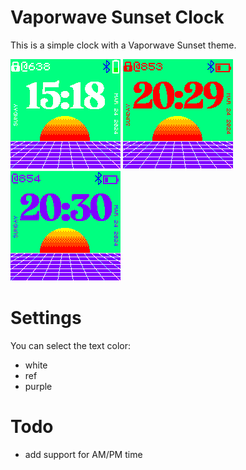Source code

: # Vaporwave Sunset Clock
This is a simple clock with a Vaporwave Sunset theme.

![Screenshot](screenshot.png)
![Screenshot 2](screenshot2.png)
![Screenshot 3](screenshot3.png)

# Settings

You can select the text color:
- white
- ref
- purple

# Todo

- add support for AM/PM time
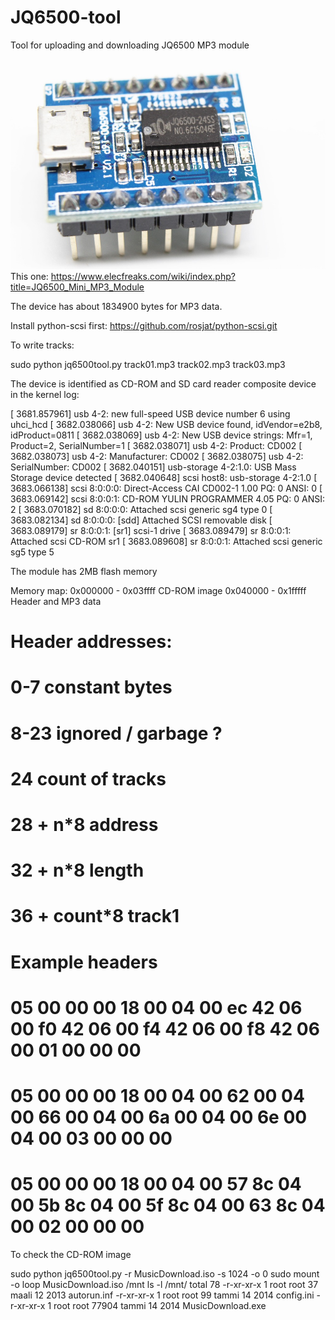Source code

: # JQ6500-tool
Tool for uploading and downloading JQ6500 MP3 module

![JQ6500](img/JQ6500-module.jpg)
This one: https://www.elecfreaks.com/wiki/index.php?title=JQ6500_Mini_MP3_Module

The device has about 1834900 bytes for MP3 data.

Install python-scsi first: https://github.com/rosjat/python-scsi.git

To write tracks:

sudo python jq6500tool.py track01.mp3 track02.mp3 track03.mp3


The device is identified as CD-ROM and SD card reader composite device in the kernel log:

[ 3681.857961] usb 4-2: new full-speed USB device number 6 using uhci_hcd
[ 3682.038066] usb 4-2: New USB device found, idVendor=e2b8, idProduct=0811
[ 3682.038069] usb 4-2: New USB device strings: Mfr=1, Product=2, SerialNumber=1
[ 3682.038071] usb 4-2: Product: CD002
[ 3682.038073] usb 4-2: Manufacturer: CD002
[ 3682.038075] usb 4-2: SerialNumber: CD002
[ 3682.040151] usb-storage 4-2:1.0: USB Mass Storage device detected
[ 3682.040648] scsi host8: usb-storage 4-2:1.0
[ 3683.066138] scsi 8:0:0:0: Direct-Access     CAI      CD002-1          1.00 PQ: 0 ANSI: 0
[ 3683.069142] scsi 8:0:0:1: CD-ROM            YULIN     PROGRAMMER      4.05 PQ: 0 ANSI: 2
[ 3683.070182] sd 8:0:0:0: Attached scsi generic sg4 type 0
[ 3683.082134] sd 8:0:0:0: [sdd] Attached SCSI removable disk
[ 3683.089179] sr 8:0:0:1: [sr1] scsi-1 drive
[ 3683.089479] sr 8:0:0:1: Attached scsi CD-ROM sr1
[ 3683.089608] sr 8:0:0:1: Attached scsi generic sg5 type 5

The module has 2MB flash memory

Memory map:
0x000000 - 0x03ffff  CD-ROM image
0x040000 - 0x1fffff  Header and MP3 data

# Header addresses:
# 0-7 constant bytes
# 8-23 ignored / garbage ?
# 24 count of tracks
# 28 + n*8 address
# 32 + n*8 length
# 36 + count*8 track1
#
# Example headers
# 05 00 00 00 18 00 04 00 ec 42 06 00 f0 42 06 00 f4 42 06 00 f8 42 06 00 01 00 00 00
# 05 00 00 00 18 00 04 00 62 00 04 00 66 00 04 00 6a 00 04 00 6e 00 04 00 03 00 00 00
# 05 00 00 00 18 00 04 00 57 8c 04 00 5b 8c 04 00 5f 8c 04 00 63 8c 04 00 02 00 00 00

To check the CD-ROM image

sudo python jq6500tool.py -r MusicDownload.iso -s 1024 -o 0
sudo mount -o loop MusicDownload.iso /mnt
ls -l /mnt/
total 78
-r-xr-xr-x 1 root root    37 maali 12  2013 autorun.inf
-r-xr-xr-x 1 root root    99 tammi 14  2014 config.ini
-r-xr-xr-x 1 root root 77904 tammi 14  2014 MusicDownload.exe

************

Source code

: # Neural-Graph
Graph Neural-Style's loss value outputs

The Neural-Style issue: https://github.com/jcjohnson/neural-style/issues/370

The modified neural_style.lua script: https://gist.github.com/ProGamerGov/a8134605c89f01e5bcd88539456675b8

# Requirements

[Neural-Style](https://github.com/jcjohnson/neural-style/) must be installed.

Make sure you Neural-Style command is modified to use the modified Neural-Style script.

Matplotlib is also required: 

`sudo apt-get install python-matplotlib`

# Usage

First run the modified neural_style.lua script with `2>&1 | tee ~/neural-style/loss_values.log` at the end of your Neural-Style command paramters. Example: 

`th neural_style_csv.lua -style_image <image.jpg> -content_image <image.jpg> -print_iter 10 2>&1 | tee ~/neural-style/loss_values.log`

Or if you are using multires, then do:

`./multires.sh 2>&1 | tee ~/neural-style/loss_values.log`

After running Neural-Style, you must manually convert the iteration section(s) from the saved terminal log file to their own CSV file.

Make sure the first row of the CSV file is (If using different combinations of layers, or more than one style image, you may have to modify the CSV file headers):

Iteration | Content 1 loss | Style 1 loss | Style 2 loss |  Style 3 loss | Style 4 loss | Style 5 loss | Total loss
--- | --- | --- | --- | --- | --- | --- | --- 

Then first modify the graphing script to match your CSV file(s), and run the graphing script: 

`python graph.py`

************

» What the task asks
Transcribe each line of the data above, unaltered, from the one where "37 maali 12" appears to the one where "-r-xr-xr-x 1 root root 77904" appears, inclusive of both.

» Output for this task
-r-xr-xr-x 1 root root    37 maali 12  2013 autorun.inf
-r-xr-xr-x 1 root root    99 tammi 14  2014 config.ini
-r-xr-xr-x 1 root root 77904 tammi 14  2014 MusicDownload.exe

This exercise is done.